Strontium-89 (89Sr) and Samarium-153 (153Sm)

These are beta-emitting radiopharmaceuticals that specifically target bone metastases in prostate cancer. The beta-emitters do not have a survival advantage as that of Ra-223 but can be used for the palliation of pain associated with wide-spread bone metastases.

These agents provide significant pain relief with minimum side effect compared to other palliative treatments in patients with multifocal bone pain and who are not the candidate for chemotherapy.

Castrate Resistant Prostate Cancer Treatment

After some years of starting androgen deprivation therapy, PSA may start rising, or there may be a disease progression on scans. This state is called as castrate-resistant prostate cancer.
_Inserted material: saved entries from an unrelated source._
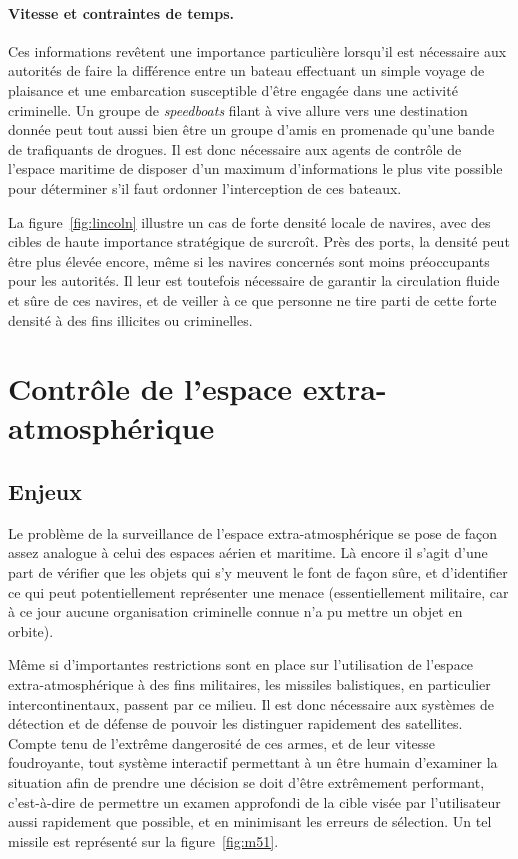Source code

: 	\paragraph{Vitesse et contraintes de temps.}
	Ces informations revêtent une importance particulière lorsqu'il est nécessaire aux autorités de faire la différence entre un bateau effectuant un simple voyage de plaisance et une embarcation susceptible d'être engagée dans une activité criminelle. Un groupe de \emph{speedboats} filant à vive allure vers une destination donnée peut tout aussi bien être un groupe d'amis en promenade qu'une bande de trafiquants de drogues. Il est donc nécessaire aux agents de contrôle de l'espace maritime de disposer d'un maximum d'informations le plus vite possible pour déterminer s'il faut ordonner l'interception de ces bateaux.
	
	La figure~\ref{fig:lincoln} illustre un cas de forte densité locale de navires, avec des cibles de haute importance stratégique de surcroît. Près des ports, la densité peut être plus élevée encore, même si les navires concernés sont moins préoccupants pour les autorités. Il leur est toutefois nécessaire de garantir la circulation fluide et sûre de ces navires, et de veiller à ce que personne ne tire parti de cette forte densité à des fins illicites ou criminelles.
	
	\section{Contrôle de l'espace extra-atmosphérique}
	\subsection{Enjeux}
	Le problème de la surveillance de l'espace extra-atmosphérique se pose de façon assez analogue à celui des espaces aérien et maritime. Là encore il s'agit d'une part de vérifier que les objets qui s'y meuvent le font de façon sûre, et d'identifier ce qui peut potentiellement représenter une menace (essentiellement militaire, car à ce jour aucune organisation criminelle connue n'a pu mettre un objet en orbite).
	
	Même si d'importantes restrictions sont en place sur l'utilisation de l'espace extra-atmosphérique à des fins militaires\footnotemark, les missiles balistiques, en particulier intercontinentaux, passent par ce milieu. Il est donc nécessaire aux systèmes de détection et de défense de pouvoir les distinguer rapidement des satellites. Compte tenu de l'extrême dangerosité de ces armes, et de leur vitesse foudroyante, tout système interactif permettant à un être humain d'examiner la situation afin de prendre une décision se doit d'être extrêmement performant, c'est-à-dire de permettre un examen approfondi de la cible visée par l'utilisateur aussi rapidement que possible, et en minimisant les erreurs de sélection. Un tel missile est représenté sur la figure~\ref{fig:m51}.
	
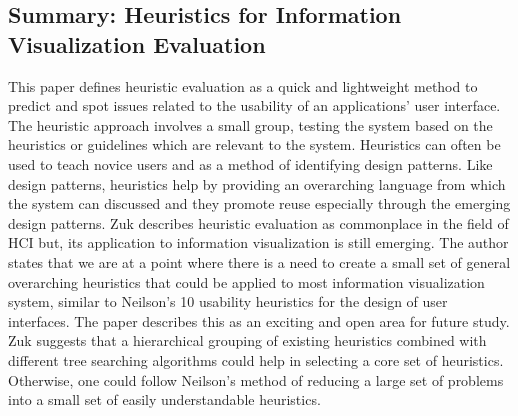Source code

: \documentclass{sig-alternate}
\begin{document}
\subsection{Summary: Heuristics for Information Visualization Evaluation
\cite{Zuk:2006:HeuristicsForInformationVisualizationEvaluation}} This paper
defines heuristic evaluation as a quick and lightweight method to predict and
spot issues related to the usability of an applications' user interface. The
heuristic approach involves a small group, testing the system based on the
heuristics or guidelines which are relevant to the system. Heuristics can often
be used to teach novice users and as a method of identifying design patterns.
Like design patterns, heuristics help by providing an overarching language from
which the system can discussed and they promote reuse especially through the
emerging design patterns. Zuk describes heuristic evaluation as commonplace
in the field of HCI but, its application to information visualization is still
emerging.  The author states that we are at a point where there is a need to
create a small set of general  overarching heuristics that could be applied to
most information visualization system, similar to Neilson's 10 usability
heuristics for the design of user interfaces. The paper describes this as an
exciting and open area for future study. Zuk suggests  that a hierarchical
grouping of existing heuristics combined with different tree searching
algorithms could help in selecting a core set of heuristics. Otherwise,  one
could follow Neilson's method of reducing a large set of problems into a small
set of easily understandable heuristics. 
\end{document}
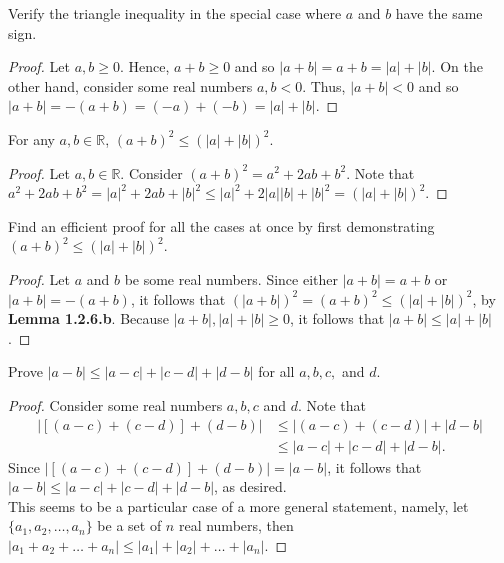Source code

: \documentclass[12pt]{article}
\newcommand{\R}{\mathbb{R}}
\newenvironment{lemma}[2][Lemma]{\begin{trivlist}
		\item[\hskip \labelsep {\bfseries #1}\hskip \labelsep {\bfseries #2.}]}{\end{trivlist}}
\newenvironment{problem}[2][Problem]{\begin{trivlist}
		\item[\hskip \labelsep {\bfseries #1}\hskip \labelsep {\bfseries #2.}]}{\end{trivlist}}
\begin{document}
	\begin{problem}{1.2.6}
		\begin{enumerate}[label=(\alph*)]
			\item Verify the triangle inequality in the special case where $a$ and $b$ have the same sign.
			\begin{proof}
				Let $a,b\geq 0$. Hence, $a+b \geq 0$ and so $|a+b| = a+b = |a|+|b|$. On the other hand, consider some real numbers $a,b<0$. Thus, $|a+b| < 0$ and so $|a+b| = -(a+b) = (-a)+(-b)=|a|+|b|$.
			\end{proof}
			
			\begin{lemma}{1.2.6.b}
				For any $a,b\in \R$, $(a+b)^{2} \leq (|a|+|b|)^{2}$.
				\begin{proof}
					Let $a,b\in \R$. Consider $(a+b)^{2} = a^{2}+2ab+b^{2}$. Note that $a^{2} +2ab + b^{2} = |a|^{2}+2ab+|b|^{2} \leq |a|^{2} +2|a||b| +|b|^{2} = (|a|+|b|)^{2}$.
				\end{proof}
			\end{lemma}
			\item Find an efficient proof for all the cases at once by first demonstrating $(a+b)^{2} \leq (|a|+|b|)^{2}$.
			\begin{proof}
				Let $a$ and $b$ be some real numbers. Since either $|a+b| = a+b$ or $|a+b| = -(a+b)$, it follows that $\left(|a+b|\right)^{2} = (a+b)^{2} \leq \left(|a|+|b|\right)^{2}$, by \textbf{Lemma 1.2.6.b}. Because $|a+b|, |a|+|b| \geq 0$, it follows that $|a+b| \leq |a|+|b|$.
			\end{proof}
			
			\item Prove $|a-b|\leq |a-c|+|c-d|+ |d-b|$ for all $a,b,c,$ and $d$.
			\begin{proof}
				Consider some real numbers $a,b,c$ and $d$. Note that 
				\begin{align*}
					\left|[(a-c)+(c-d)]+(d-b)\right| &\leq |(a-c)+(c-d)|+|d-b|\\
					&\leq  |a-c|+|c-d|+|d-b|.
				\end{align*}
			Since $\left|[(a-c)+(c-d)]+(d-b)\right| = |a-b|$, it follows that $|a-b|\leq  |a-c|+|c-d|+|d-b|$, as desired.\\
			
			This seems to be a particular case of a more general statement, namely, let $\{a_{1},a_{2},\ldots,a_{n}\}$ be a set of $n$ real numbers, then $|a_{1}+a_{2}+\ldots+a_{n}| \leq |a_{1}|+|a_{2}|+\ldots+|a_{n}|$.
			\end{proof}
			

\end{enumerate}
\end{problem}
\end{document}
If the patient has localized CRPC, then the treatment options are the observation or androgen deprivation therapy with a different agent that used previously.

And for metastatic CRPC, the treatment options are androgen deprivation therapy, chemotherapy, cancer vaccine or bone-directed therapy.

CRPC is the disease which has progressed on GnRH analogs, so non-GnRH analogs are used for the treatment, such as androgen receptor blockers or 17 hydroxylase inhibitors.

Castrate Resistant Disease Treatment

Recurrent Prostate Cancer Treatment

The second peak correlates with recurrence after local therapy or metastatic disease. We will discuss it one by one.

Recurrence after surgery may be in the form of PSA persistence, that is a failure to fall to normal, or PSA recurrence, that is, rising after becoming undetectable.

And recurrence after radiation therapy may be in the form of rise in PSA or positive DRE. For localized recurrence, the treatment options are observation, surgery if initially treated with radiotherapy, radiotherapy if initially treated with surgery and androgen deprivation therapy.

And for metastatic recurrence, androgen deprivation therapy is the mainstay of treatment. The patients who present directly with metastatic disease are treated directly with hormonal therapy and chemotherapy may be added in some patients who present with high volume disease. When we use androgen deprivation therapy for the first time for localized, metastatic or recurrence after local therapy, it may be in form of medical or surgical castration. GnRH agonists or antagonists are used for medical castration, and for surgical castration, both the testes are removed, called as bilateral orchiectomy.